L’os percé, un flot de sang moussu s’écoula. L’hémorragie se prolongea. Il semblait qu’elle ne s’arrêterait qu’une fois Kredfast vidé de tout son sang. Un emplâtre de propolis pétri avec des fleurs d’achillée tarirait ce flot, songea l’apothicaire. Mais, là encore, il fallait s’assurer le concours d’une divinité ancienne, en l’occurrence Hùna. Et nul doute que cet équarisseur à tête de fouine en profiterait pour médire de lui.
Le chirurgien se décida à poser un tampon sur la plaie au fond de laquelle palpitait une matière rosée. Le sang imbiba le tissu. Le chirurgien s’inclina devant Élyhora.
— J’ai fait ce qui était en mon pouvoir, Èrto-Heyree.
— Va-t-il se remettre ?
— Avec la bienveillance de l’Unique, tout est possible.
Il manquait de conviction, ce qu’elle imputa à une tiédeur religieuse, fréquente chez les gens de son état. En fait, il savait que le patient n’avait qu’une chance minime de survivre. Il était fort content de son travail. À l’apothicaire de se débrouiller avec l’infection qui ne manquerait pas de se développer.

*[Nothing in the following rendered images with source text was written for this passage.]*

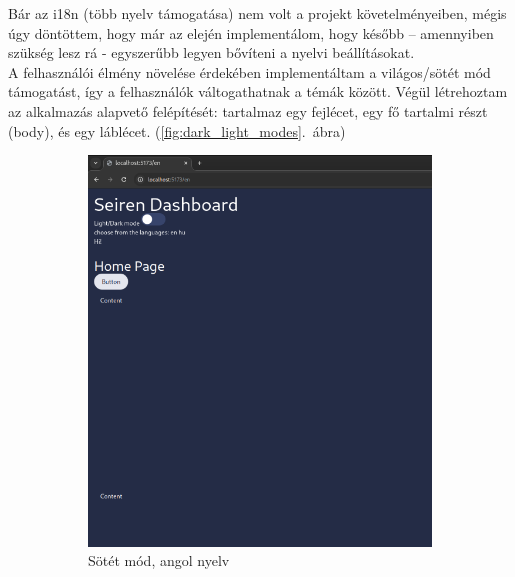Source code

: \documentclass[a4paper]{article}
\begin{document}
Bár az i18n (több nyelv támogatása) nem volt a projekt követelményeiben, mégis úgy döntöttem, hogy
már az elején implementálom, hogy később – amennyiben szükség lesz rá - egyszerűbb legyen bővíteni
a nyelvi beállításokat.\\

A felhasználói élmény növelése érdekében implementáltam a világos/sötét mód támogatást, így a
felhasználók váltogathatnak a témák között. Végül létrehoztam az alkalmazás alapvető felépítését:
tartalmaz egy fejlécet, egy fő tartalmi részt (body), és egy láblécet. (\ref{fig:dark_light_modes}.~ábra)\\

\begin{figure}[ht]
    \centering
    \begin{subfigure}[b]{0.45\textwidth}
        \centering
        \includegraphics[width=\textwidth]{images/dark_preview.png}
        \caption{Sötét mód, angol nyelv}
        \label{fig:dark_mode}
    \end{subfigure}
    \hfill
    \begin{subfigure}[b]{0.45\textwidth}
        \centering

\end{subfigure}
\end{figure}
\end{document}

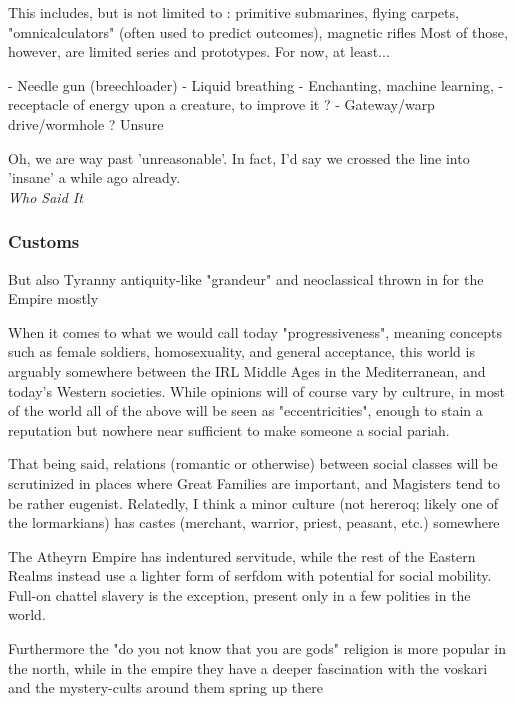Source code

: This includes, but is not limited to : primitive submarines, flying carpets, "omnicalculators" (often used to predict outcomes), magnetic rifles
Most of those, however, are limited series and prototypes. For now, at least...


- Needle gun (breechloader)
- Liquid breathing
- Enchanting, machine learning, 
- receptacle of energy upon a creature, to improve it ?
- Gateway/warp drive/wormhole ? Unsure



\begin{rpg-quotebox}
    Oh, we are way past 'unreasonable'. In fact, I'd say we crossed the line into 'insane' a while ago already. \\ \textendash \textit{Who Said It}
\end{rpg-quotebox}


\subsubsection{Customs}

But also Tyranny antiquity-like "grandeur" and neoclassical thrown in for the Empire mostly

When it comes to what we would call today "progressiveness", meaning concepts such as female soldiers, homosexuality, and general acceptance, this world is arguably somewhere between the IRL Middle Ages in the Mediterranean, and today's Western societies. While opinions will of course vary by cultrure, in most of the world all of the above will be seen as "eccentricities", enough to stain a reputation but nowhere near sufficient to make someone a social pariah.

That being said, relations (romantic or otherwise) between social classes will be scrutinized in places where Great Families are important, and Magisters tend to be rather eugenist. 
Relatedly, I think a minor culture (not hereroq; likely one of the lormarkians) has castes (merchant, warrior, priest, peasant, etc.) somewhere

The Atheyrn Empire has indentured servitude, while the rest of the Eastern Realms instead use a lighter form of serfdom with potential for social mobility. Full-on chattel slavery is the exception, present only in a few polities in the world.

Furthermore the "do you not know that you are gods" religion is more popular in the north, while in the empire they have a deeper fascination with the voskari and the mystery-cults around them spring up there




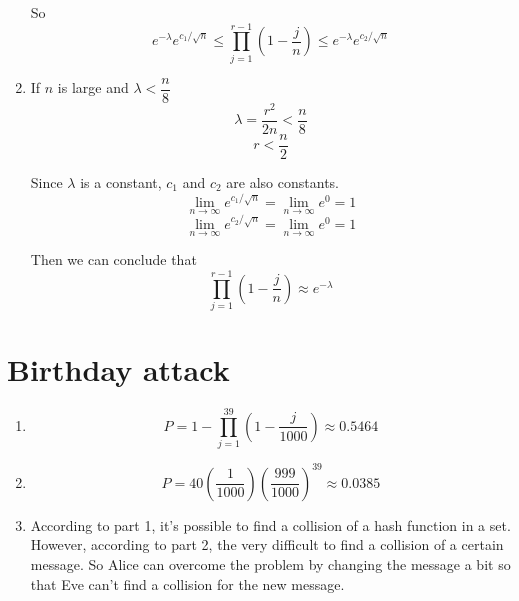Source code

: \documentclass{article}
\begin{document}
\begin{enumerate}
So $$e^{-\lambda}e^{c_1/\sqrt{n}} \leqslant \prod_{j=1}^{r-1} \left(1-\frac{j}{n}\right) \leqslant e^{-\lambda}e^{c_2/\sqrt{n}}$$

\item
If $n$ is large and $\lambda<\dfrac{n}{8}$
$$\lambda=\frac{r^2}{2n}<\frac{n}{8}$$
$$r<\frac{n}{2}$$

Since $\lambda$ is a constant, $c_1$ and $c_2$ are also constants.
$$\lim_{n\to\infty}e^{c_1/\sqrt{n}}=\lim_{n\to\infty}e^0=1$$
$$\lim_{n\to\infty}e^{c_2/\sqrt{n}}=\lim_{n\to\infty}e^0=1$$

Then we can conclude that
$$\prod_{j=1}^{r-1} \left(1-\frac{j}{n}\right) \approx e^{-\lambda}$$
\end{enumerate}

\section{Birthday attack}
\begin{enumerate}
\item
$$P=1-\prod_{j=1}^{39}\left(1-\frac{j}{1000}\right)\approx0.5464$$
\item
$$P=40\left(\frac{1}{1000}\right)\left(\frac{999}{1000}\right)^{39}\approx0.0385$$
\item
According to part 1, it's possible to find a collision of a hash function in a set. However, according to part 2, the very difficult to find a collision of a certain message. So Alice can overcome the problem by changing the message a bit so that Eve can't find a collision for the new message.

\end{enumerate}
\end{document}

— L’Unique seul a une vision claire de l’avenir, car l’avenir est son domaine, déclara Élyhora en décochant un sourire à son fils.
Si l’Inspiré venait à décéder, songeait-elle, la propagation de la Vraie Doctrine reposerait sur les seules épaules de Gæfa. Une perspective exaltante.
Ce ne fut que parvenu dans son laboratoire que l’apothicaire s’avisa qu’une prière à l’Unique aurait éventuellement pu se substituer à une invocation traditionnelle, ce qui aurait eu pour effet d’épargner au patient l’instrument du chirurgien. Après tout, à sa connaissance, personne n’avait jamais essayé. Il venait de manquer l’occasion de l’expérimenter et il s’en voulut.